Schumann (Das) Paradies und die Peri

Schumann’s finest? Harnoncourt makes a strong case for this poignant piece

Record and Artist Details

Composer or Director: Robert Schumann

Genre:

Vocal

Label: RCA Red Seal

Media Format: Hybrid SACD

Media Runtime: 0

Mastering:

Stereo

Catalogue Number: 88697 27155-2

Tracks:

Composition Artist Credit
(Das) Paradies und die Peri Robert Schumann, Composer
Bavarian Radio Chorus
Bavarian Radio Symphony Orchestra
Bernarda Fink, Mezzo soprano
Christian Gerhaher, Baritone
Dorothea Röschmann, Soprano
Nikolaus Harnoncourt, Conductor
Robert Schumann, Composer
Werner Güra, Tenor
Initially envisaged as an opera, Schumann’s haunting 1843 oratorio Das Paradies und die Peri tells of how a Peri – according to Persian mythology, the “impure” child of a fallen angel and a human female – can enter Paradise only if she arrives at Heaven’s gates with a worthy offering. Her first two offerings (a hero’s blood and a vision of selfless love) fail the test whereas a third (abstinence inspired by a child at prayer) wins her Heavenly access.

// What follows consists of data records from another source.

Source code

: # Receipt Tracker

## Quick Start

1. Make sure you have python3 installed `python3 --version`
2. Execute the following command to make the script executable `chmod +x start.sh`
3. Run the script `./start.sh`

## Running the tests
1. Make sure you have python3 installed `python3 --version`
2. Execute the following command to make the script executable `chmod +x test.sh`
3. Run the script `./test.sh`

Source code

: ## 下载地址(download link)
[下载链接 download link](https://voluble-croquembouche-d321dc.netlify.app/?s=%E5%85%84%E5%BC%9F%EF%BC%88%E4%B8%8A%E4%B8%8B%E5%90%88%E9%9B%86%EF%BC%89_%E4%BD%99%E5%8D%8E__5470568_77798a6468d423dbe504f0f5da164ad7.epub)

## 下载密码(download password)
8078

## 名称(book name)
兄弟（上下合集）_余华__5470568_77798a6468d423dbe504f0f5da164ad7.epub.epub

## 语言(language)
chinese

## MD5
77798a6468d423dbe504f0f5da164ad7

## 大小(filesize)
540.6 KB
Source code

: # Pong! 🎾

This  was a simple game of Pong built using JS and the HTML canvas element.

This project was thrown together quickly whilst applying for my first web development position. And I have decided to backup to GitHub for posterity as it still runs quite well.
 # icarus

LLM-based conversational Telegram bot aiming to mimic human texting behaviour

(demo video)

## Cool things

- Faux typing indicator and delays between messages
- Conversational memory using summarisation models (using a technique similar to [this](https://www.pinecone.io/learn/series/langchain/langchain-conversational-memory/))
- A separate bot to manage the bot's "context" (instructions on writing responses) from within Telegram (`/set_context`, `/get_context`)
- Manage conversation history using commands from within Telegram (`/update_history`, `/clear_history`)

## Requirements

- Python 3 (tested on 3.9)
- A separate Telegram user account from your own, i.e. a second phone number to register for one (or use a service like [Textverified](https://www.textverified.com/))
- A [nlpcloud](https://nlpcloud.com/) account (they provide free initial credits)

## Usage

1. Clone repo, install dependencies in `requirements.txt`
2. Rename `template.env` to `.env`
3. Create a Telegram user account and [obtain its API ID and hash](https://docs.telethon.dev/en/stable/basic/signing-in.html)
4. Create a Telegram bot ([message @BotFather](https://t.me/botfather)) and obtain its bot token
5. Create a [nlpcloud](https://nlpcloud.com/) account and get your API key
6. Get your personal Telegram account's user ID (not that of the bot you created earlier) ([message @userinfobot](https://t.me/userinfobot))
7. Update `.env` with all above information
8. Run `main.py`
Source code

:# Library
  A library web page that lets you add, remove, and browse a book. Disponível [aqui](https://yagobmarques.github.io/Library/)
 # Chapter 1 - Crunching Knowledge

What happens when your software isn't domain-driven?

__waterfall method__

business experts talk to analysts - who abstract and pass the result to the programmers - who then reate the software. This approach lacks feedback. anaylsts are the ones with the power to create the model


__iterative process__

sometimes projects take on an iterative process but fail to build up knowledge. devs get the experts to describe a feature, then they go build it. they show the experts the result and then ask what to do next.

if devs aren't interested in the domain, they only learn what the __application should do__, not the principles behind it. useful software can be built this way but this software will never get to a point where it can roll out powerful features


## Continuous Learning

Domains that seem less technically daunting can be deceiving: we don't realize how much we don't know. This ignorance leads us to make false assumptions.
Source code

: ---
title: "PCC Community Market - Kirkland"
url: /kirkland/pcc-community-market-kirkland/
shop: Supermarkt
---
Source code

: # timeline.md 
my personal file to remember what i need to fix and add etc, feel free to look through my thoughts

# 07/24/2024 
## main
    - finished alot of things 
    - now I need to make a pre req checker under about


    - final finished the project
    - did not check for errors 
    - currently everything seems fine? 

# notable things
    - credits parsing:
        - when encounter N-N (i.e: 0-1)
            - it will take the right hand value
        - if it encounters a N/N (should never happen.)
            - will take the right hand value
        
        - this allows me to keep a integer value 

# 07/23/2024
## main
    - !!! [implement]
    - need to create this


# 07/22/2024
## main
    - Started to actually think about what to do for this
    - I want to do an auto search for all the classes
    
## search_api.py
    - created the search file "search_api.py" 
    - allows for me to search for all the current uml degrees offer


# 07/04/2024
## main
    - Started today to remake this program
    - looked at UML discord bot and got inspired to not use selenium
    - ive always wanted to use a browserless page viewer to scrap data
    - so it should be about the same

Clara Schumann thought Das Paradies her husband’s finest work and Nikolaus Harnoncourt calls it a “splendid” score. So why the neglect? Partly negative political memory, maybe (Goebbels commissioned an arrangement that emphasised sacrificial death), and partly the work’s hybrid nature. But it contains music that is at once dramatic, lyrical, ethereal, deeply personal and shot through with sincere human feeling. Mendelssohn’s influence is discernible more or less throughout, especially in the choral writing which is very lightly dispatched on this superb 2005 performance from Munich’s “shoebox” Herkulessaal. The dramatic core is vividly exemplified by the chorus “Doch seine Ströme sind jetzt rot”, which reports rivers of human blood, whereas the transition to the tenor solo about the felled hero (premonitions of Verdi’s Requiem) is meltingly beautiful, Christoph Strehl on excellent form.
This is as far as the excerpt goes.